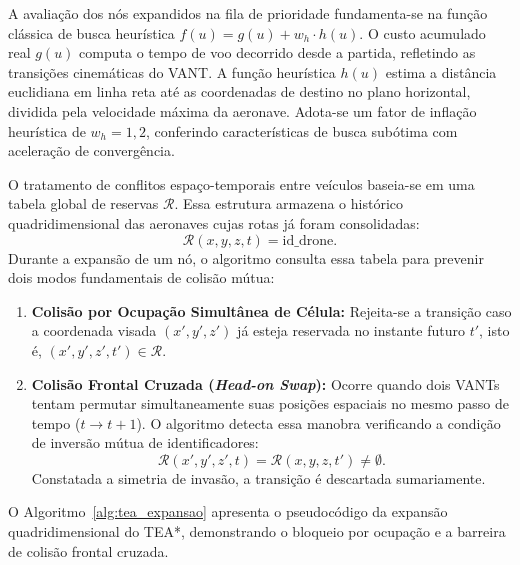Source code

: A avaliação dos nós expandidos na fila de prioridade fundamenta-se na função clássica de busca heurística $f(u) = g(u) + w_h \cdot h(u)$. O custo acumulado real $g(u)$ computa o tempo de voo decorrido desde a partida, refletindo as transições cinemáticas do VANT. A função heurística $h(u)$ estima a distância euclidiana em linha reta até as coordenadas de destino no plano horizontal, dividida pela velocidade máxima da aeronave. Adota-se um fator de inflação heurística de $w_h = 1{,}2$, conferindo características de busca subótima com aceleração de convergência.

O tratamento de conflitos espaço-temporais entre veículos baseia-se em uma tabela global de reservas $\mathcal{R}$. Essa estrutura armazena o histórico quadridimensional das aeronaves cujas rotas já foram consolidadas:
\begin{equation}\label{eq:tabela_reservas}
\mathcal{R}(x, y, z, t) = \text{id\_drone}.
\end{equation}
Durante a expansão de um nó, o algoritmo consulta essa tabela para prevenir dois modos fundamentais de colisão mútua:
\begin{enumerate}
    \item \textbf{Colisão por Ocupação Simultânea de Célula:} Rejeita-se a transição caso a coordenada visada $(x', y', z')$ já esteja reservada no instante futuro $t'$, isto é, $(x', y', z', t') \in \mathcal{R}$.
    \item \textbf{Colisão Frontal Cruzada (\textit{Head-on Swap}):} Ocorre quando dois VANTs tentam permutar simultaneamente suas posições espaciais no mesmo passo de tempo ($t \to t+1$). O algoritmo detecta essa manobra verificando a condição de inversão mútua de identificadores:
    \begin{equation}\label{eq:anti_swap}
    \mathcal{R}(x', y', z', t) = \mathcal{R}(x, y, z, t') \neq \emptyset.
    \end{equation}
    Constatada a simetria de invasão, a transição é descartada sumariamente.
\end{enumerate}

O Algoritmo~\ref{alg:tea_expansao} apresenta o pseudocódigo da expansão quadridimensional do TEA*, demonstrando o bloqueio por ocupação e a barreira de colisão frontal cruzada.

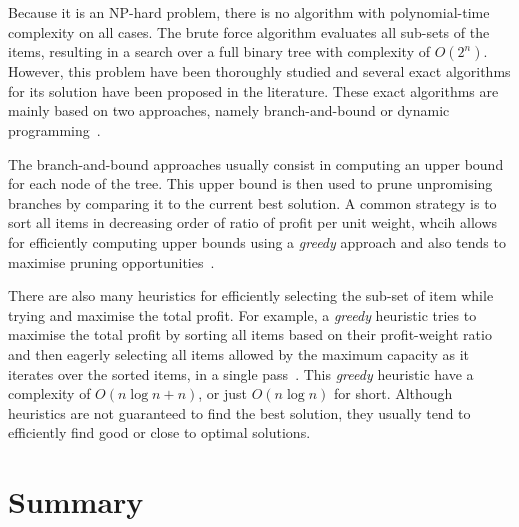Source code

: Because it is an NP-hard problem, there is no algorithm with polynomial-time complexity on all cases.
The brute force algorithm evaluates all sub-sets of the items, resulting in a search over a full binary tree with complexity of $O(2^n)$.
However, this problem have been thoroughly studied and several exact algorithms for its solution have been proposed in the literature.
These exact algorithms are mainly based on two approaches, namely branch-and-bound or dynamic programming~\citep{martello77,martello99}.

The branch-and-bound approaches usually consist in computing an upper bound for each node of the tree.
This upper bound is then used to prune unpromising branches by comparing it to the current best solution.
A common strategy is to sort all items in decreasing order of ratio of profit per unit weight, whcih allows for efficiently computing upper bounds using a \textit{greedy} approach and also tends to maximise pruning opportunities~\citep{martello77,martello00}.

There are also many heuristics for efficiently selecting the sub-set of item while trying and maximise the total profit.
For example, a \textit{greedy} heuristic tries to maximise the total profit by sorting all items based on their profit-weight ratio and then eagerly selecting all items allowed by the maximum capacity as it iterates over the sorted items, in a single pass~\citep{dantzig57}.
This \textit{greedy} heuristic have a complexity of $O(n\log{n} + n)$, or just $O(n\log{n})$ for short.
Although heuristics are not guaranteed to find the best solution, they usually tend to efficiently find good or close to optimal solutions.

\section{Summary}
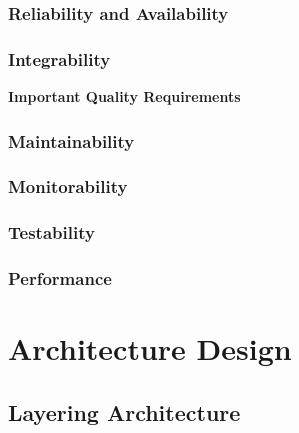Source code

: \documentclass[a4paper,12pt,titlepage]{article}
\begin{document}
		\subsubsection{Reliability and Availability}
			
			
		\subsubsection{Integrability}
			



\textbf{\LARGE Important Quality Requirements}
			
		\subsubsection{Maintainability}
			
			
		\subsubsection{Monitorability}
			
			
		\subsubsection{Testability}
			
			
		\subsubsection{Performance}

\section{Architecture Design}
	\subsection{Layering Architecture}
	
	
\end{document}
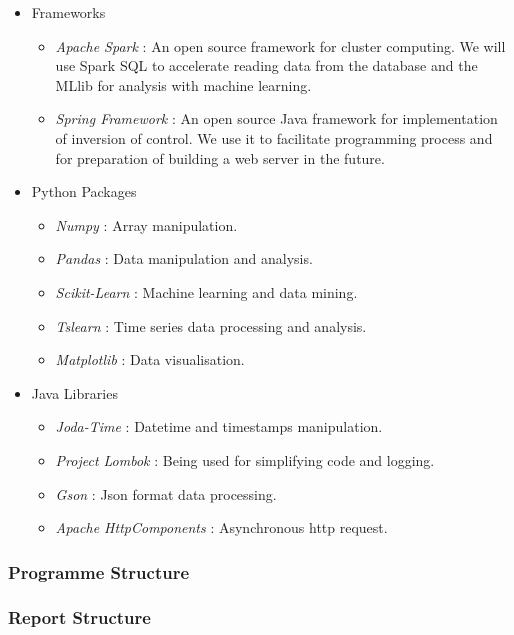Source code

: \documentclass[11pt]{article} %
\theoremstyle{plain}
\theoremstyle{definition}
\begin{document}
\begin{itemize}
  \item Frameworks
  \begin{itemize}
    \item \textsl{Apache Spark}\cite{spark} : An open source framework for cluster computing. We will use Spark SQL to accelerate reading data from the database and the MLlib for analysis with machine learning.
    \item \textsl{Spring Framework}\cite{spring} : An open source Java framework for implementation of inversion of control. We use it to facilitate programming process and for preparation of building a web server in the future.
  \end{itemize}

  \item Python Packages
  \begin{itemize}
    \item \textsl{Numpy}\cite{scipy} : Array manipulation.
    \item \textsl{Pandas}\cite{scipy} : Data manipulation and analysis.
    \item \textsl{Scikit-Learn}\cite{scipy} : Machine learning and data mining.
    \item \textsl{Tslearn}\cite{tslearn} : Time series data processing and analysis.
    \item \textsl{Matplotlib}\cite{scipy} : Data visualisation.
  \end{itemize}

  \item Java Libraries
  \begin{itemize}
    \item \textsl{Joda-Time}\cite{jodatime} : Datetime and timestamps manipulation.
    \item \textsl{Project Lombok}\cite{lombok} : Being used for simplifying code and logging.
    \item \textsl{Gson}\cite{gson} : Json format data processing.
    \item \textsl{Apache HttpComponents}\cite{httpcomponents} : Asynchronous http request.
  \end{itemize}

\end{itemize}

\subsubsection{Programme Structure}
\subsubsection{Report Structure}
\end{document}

● ● ● ● ● ● ●

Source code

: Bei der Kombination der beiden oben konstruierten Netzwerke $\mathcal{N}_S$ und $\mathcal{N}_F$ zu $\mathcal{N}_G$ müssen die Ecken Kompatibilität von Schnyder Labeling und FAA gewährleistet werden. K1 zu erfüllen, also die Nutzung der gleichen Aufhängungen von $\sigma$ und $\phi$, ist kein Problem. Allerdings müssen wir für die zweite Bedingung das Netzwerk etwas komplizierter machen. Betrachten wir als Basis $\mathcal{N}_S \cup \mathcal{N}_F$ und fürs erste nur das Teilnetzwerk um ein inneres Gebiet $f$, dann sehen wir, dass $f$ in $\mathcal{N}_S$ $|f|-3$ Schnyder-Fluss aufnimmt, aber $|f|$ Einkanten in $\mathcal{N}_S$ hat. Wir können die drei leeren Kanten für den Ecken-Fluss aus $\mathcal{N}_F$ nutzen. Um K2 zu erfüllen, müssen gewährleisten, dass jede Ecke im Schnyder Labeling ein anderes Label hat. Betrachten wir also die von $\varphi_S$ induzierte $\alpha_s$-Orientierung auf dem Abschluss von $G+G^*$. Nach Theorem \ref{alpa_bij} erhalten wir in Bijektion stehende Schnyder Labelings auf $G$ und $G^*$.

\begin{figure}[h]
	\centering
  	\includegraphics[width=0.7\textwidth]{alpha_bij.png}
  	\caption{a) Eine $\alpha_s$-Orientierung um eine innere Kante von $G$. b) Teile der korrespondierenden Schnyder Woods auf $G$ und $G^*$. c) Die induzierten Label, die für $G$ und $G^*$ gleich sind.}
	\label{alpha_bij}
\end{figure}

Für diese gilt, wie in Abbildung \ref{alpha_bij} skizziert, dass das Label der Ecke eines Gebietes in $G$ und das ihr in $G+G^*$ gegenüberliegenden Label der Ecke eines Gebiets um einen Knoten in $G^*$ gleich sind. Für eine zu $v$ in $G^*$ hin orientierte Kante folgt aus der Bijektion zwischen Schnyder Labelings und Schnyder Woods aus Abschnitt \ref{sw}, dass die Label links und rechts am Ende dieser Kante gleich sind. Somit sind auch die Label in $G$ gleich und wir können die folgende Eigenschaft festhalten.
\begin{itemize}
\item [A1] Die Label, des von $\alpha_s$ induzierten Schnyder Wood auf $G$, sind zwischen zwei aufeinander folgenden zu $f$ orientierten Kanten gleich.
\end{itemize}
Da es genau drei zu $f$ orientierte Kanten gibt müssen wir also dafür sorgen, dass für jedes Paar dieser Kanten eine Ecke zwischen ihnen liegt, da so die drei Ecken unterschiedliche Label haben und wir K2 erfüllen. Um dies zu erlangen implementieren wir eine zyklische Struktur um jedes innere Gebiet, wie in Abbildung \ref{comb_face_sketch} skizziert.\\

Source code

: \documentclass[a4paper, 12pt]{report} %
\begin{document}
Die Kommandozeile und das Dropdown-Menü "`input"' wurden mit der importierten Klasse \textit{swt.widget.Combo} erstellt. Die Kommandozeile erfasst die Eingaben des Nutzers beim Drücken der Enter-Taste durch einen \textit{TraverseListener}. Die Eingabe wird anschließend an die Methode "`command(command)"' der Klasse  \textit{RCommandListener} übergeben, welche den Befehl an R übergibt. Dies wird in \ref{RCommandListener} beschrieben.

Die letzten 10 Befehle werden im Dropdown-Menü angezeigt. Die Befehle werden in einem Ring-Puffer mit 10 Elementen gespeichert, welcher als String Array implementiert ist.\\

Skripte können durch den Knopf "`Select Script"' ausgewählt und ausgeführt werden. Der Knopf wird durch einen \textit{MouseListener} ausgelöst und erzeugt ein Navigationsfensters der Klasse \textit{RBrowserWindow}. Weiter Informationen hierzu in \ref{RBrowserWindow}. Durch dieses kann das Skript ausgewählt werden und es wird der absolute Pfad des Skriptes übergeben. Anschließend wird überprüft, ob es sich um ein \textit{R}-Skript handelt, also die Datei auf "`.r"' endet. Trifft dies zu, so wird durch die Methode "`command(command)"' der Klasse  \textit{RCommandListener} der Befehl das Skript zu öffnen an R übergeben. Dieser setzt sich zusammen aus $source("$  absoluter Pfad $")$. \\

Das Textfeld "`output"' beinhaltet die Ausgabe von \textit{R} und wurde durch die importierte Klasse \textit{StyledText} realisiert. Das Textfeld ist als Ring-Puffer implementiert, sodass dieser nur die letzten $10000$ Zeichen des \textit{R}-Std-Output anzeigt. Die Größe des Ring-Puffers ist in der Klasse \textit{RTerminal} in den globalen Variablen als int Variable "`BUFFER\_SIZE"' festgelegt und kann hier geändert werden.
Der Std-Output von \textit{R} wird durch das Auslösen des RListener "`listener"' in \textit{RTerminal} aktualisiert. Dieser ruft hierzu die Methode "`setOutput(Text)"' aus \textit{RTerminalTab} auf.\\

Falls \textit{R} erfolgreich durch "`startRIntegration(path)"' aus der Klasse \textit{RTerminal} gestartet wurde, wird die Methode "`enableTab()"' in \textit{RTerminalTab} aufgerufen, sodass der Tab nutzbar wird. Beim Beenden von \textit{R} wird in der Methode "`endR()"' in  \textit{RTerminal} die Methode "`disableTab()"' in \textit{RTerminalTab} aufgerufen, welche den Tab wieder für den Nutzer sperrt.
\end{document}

● ● ● ● ● ● ●

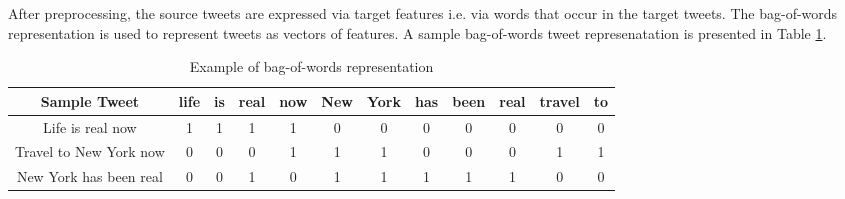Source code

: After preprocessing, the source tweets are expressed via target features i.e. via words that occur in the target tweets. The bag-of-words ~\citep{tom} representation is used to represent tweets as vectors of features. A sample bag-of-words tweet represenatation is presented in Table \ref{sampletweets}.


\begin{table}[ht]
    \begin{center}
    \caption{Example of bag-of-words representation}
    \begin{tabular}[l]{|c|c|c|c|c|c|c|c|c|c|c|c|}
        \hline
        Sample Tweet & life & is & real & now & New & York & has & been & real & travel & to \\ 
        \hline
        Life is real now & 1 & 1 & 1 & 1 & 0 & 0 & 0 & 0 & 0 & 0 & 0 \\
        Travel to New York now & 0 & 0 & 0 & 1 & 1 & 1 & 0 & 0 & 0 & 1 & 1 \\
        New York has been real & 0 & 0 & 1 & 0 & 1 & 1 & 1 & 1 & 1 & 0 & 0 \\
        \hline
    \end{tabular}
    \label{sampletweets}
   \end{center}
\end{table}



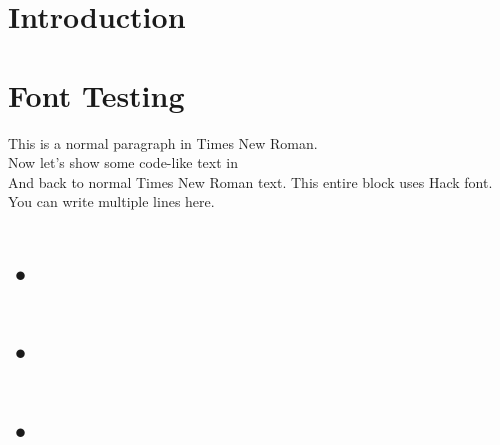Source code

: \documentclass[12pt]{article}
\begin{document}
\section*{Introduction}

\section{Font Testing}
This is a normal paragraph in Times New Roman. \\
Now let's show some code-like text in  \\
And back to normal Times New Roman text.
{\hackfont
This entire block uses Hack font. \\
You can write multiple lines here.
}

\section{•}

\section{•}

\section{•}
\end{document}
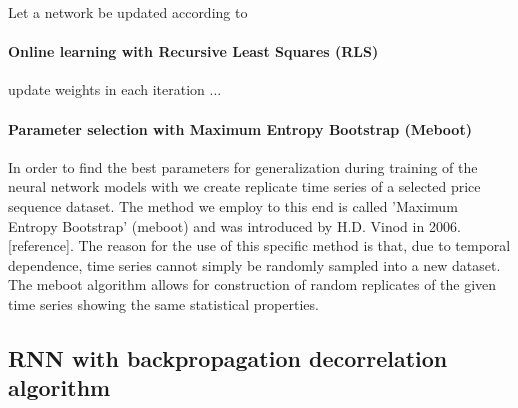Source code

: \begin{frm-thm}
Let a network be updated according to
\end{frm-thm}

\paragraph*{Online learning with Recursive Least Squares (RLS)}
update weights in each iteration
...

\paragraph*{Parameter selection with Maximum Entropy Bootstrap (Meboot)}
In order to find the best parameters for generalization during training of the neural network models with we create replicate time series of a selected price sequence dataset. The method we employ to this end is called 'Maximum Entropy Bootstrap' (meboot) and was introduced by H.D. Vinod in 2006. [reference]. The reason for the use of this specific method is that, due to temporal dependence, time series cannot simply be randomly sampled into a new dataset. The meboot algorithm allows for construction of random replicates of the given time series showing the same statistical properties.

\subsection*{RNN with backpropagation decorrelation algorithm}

● ● ● ● ● ● ●

▸ **WHAT IS NEEDED**
Reproduce exactly the stretch of the material above that starts at the line with "update weights in each iteration" and ends at the line with "with backpropagation decorrelation", both included, and nothing else.

▸ **SOLVED PROBLEM**
update weights in each iteration
...

\paragraph*{Parameter selection with Maximum Entropy Bootstrap (Meboot)}
In order to find the best parameters for generalization during training of the neural network models with we create replicate time series of a selected price sequence dataset. The method we employ to this end is called 'Maximum Entropy Bootstrap' (meboot) and was introduced by H.D. Vinod in 2006. [reference]. The reason for the use of this specific method is that, due to temporal dependence, time series cannot simply be randomly sampled into a new dataset. The meboot algorithm allows for construction of random replicates of the given time series showing the same statistical properties.

\subsection*{RNN with backpropagation decorrelation algorithm}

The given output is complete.